CCS may also be an additional tool to cut carbon emissions from existing plants. We all want to use efficiency and renewables (and, more controversially, natural gas) to back out coal and carbon pollution from the more than 300GW of existing coal plants. But that won’t happen without strong policies. The reality is that we have not yet made the sale with critical members of Congress that a coal-free energy system is feasible in the near term. However, we can make the sale that CCS can become a real option, with a serious effort and supporting policies. Our community should not be afraid of having an additional tool to go after emissions from existing coal plants. If CCS is shown to be feasible for existing coal plants it will become harder and harder for those plants to justify operating without it. That helps level the playing field for alternatives to coal.
Nor is CCS just about coal. CCS may also turn out to be something we need to get more rapid reductions in greenhouse gas pollution. We all know we should have started a serious climate protection program decades ago. Instead, our “leaders” have let carbon pollution build up at an accelerating rate with a lot more in the pipeline. Most of us fear that we are in for some disastrous impacts just due to what is already in the atmosphere along with the added amounts we cannot prevent in the next few decades. We may well need to pull CO2 out of the air by applying CCS to sustainably produced biomass. Using the politics of coal to prove out CCS so it is available for broader applications may be seen in a decade or so as a smart move.

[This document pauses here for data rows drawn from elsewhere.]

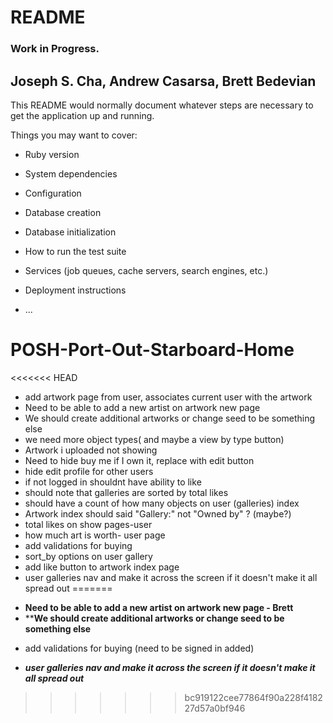 # README
### Work in Progress. 

## Joseph S. Cha, Andrew Casarsa, Brett Bedevian

This README would normally document whatever steps are necessary to get the
application up and running.

Things you may want to cover:

* Ruby version

* System dependencies

* Configuration

* Database creation

* Database initialization

* How to run the test suite

* Services (job queues, cache servers, search engines, etc.)

* Deployment instructions

* ...
# POSH-Port-Out-Starboard-Home

<<<<<<< HEAD
- add artwork page from user, associates current user with the artwork
- Need to be able to add a new artist on artwork new page
- We should create additional artworks or change seed to be something else
- we need more object types( and maybe a view by type button)
- Artwork i uploaded not showing
- Need to hide buy me if I own it, replace with edit button
- hide edit profile for other users
- if not logged in shouldnt have ability to like
- should note that galleries are sorted by total likes
- should have a count of how many objects on user (galleries) index
- Artwork index should said "Gallery:" not "Owned by" ? (maybe?)
- total likes on show pages-user
- how much art is worth- user page 
- add validations for buying 
- sort_by options on user gallery 
- add like button to artwork index page
- user galleries nav and make it across the screen if it doesn't make it all spread out
=======
<!-- - add artwork page from user, associates current user with the artwork - Joseph -->
- ********Need to be able to add a new artist on artwork new page - Brett********
- ******We should create additional artworks or change seed to be something else****
<!-- - we need more object types( and maybe a view by type button (no)) Joseph --> 
<!-- `- Need to hide buy me if I own it, replace with edit button ` - JOSEPH -->
<!-- `- hide edit profile for other users ` -->
<!-- `- if not logged in shouldnt have ability to like` -->
<!-- - should note that galleries are sorted by total likes -->
<!-- `- should have a count of how many objects on user (galleries) index` -->
<!-- - Artwork index should said "Gallery:" not "Owned by" ? (maybe?) -->
<!-- `- total likes on show pages-user`  -->
<!-- `- how much art is worth- user page ` -->
- add validations for buying (need to be signed in added)
<!-- - `sort_by for sale options on user gallery ` -->
- ***user galleries nav and make it across the screen if it doesn't make it all spread out***
<!-- - make back button on the artwork show page so you can go back to ur user page instead of back to artwork index.  -->
>>>>>>> bc919122cee77864f90a228f418227d57a0bf946
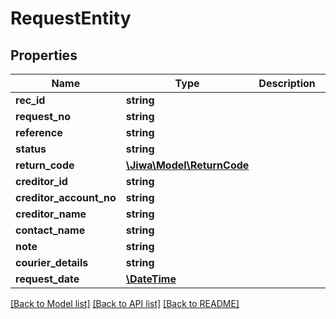# RequestEntity

## Properties
Name | Type | Description | Notes
------------ | ------------- | ------------- | -------------
**rec_id** | **string** |  | [optional] 
**request_no** | **string** |  | [optional] 
**reference** | **string** |  | [optional] 
**status** | **string** |  | [optional] 
**return_code** | [**\Jiwa\Model\ReturnCode**](ReturnCode.md) |  | [optional] 
**creditor_id** | **string** |  | [optional] 
**creditor_account_no** | **string** |  | [optional] 
**creditor_name** | **string** |  | [optional] 
**contact_name** | **string** |  | [optional] 
**note** | **string** |  | [optional] 
**courier_details** | **string** |  | [optional] 
**request_date** | [**\DateTime**](\DateTime.md) |  | [optional] 

[[Back to Model list]](../README.md#documentation-for-models) [[Back to API list]](../README.md#documentation-for-api-endpoints) [[Back to README]](../README.md)


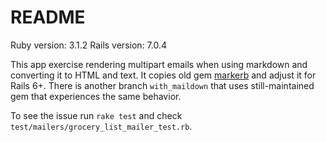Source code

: # README

Ruby version: 3.1.2
Rails version: 7.0.4

This app exercise rendering multipart emails when using markdown and converting it to HTML and text.
It copies old gem [markerb](https://rubygems.org/gems/markerb/versions/1.1.0) and adjust it for Rails 6+.
There is another branch `with_maildown` that uses still-maintained gem that experiences the same behavior.

To see the issue run `rake test` and check `test/mailers/grocery_list_mailer_test.rb`.
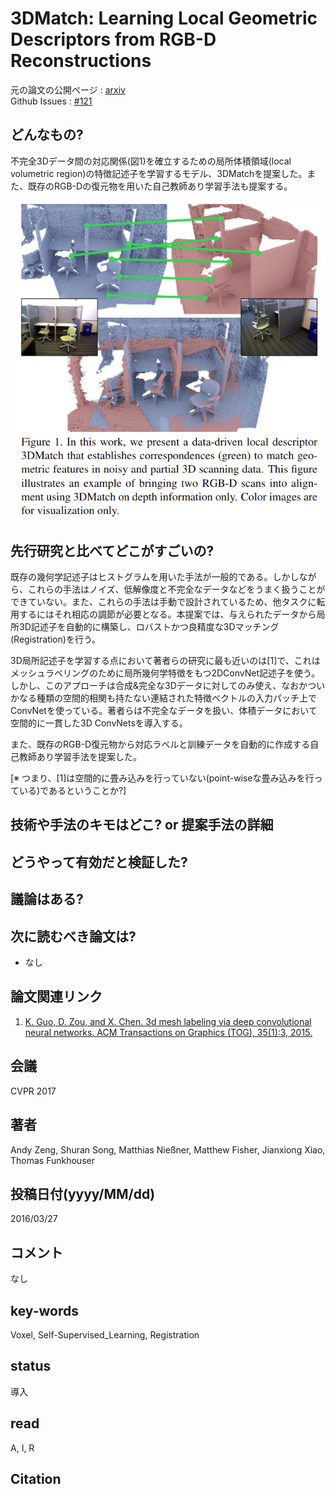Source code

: # 3DMatch: Learning Local Geometric Descriptors from RGB-D Reconstructions

元の論文の公開ページ : [arxiv](https://arxiv.org/abs/1603.08182)  
Github Issues : [#121](https://github.com/Obarads/obarads.github.io/issues/121)

## どんなもの?
不完全3Dデータ間の対応関係(図1)を確立するための局所体積領域(local volumetric region)の特徴記述子を学習するモデル、3DMatchを提案した。また、既存のRGB-Dの復元物を用いた自己教師あり学習手法も提案する。

![fig1](img/3LLGDfRR/fig1.png)

## 先行研究と比べてどこがすごいの?
既存の幾何学記述子はヒストグラムを用いた手法が一般的である。しかしながら、これらの手法はノイズ、低解像度と不完全なデータなどをうまく扱うことができていない。また、これらの手法は手動で設計されているため、他タスクに転用するにはそれ相応の調節が必要となる。本提案では、与えられたデータから局所3D記述子を自動的に構築し、ロバストかつ良精度な3Dマッチング(Registration)を行う。

3D局所記述子を学習する点において著者らの研究に最も近いのは[1]で、これはメッシュラベリングのために局所幾何学特徴をもつ2DConvNet記述子を使う。しかし、このアプローチは合成&完全な3Dデータに対してのみ使え、なおかついかなる種類の空間的相関も持たない連結された特徴ベクトルの入力パッチ上でConvNetを使っている。著者らは不完全なデータを扱い、体積データにおいて空間的に一貫した3D ConvNetsを導入する。

また、既存のRGB-D復元物から対応ラベルと訓練データを自動的に作成する自己教師あり学習手法を提案した。

[※ つまり、[1]は空間的に畳み込みを行っていない(point-wiseな畳み込みを行っている)であるということか?]

## 技術や手法のキモはどこ? or 提案手法の詳細

## どうやって有効だと検証した?

## 議論はある?

## 次に読むべき論文は?
- なし

## 論文関連リンク
1. [K. Guo, D. Zou, and X. Chen. 3d mesh labeling via deep convolutional neural networks. ACM Transactions on Graphics (TOG), 35(1):3, 2015.](https://dl.acm.org/citation.cfm?id=2835487)

## 会議
CVPR 2017

## 著者
Andy Zeng, Shuran Song, Matthias Nießner, Matthew Fisher, Jianxiong Xiao, Thomas Funkhouser

## 投稿日付(yyyy/MM/dd)
2016/03/27

## コメント
なし

## key-words
Voxel, Self-Supervised_Learning, Registration

## status
導入

## read
A, I, R

## Citation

The energy penalty projected for first-generation CCS systems is a legitimate concern. But we need not worry about a future of massive deployment of high energy penalty CCS systems. If CCS designs do not achieve substantially better efficiencies than the first versions, other low-carbon options will win in the marketplace.
What about the risk that CCS subsidies will enable coal to crowd out superior energy choices? Well, the key feature of the CCS subsidy provisions in the House and Senate climate bills is that payment is tied to actual capture and disposal of CO2. This is a huge change from past subsidies, including those in the stimulus bill, where the payment is not tied to actual tons of pollution avoided. While our community still may not like these CCS subsidies, keep in mind that they are part of a package that will put in place a steadily tightening cap on carbon pollution and a CO2 performance standard for new coal plants. That is a radically different policy environment than the status quo — one that will dramatically increase the prospects for efficiency and renewables. So whether you think, as NRDC does, that pay-for-performance CCS subsidies are an appropriate hedging strategy or that it’s just the price to pay to get the US off the dime on cutting carbon pollution, the odds are that CCS can play a positive role in helping us achieve our goals of moving the U.S. and the world to a cleaner energy future.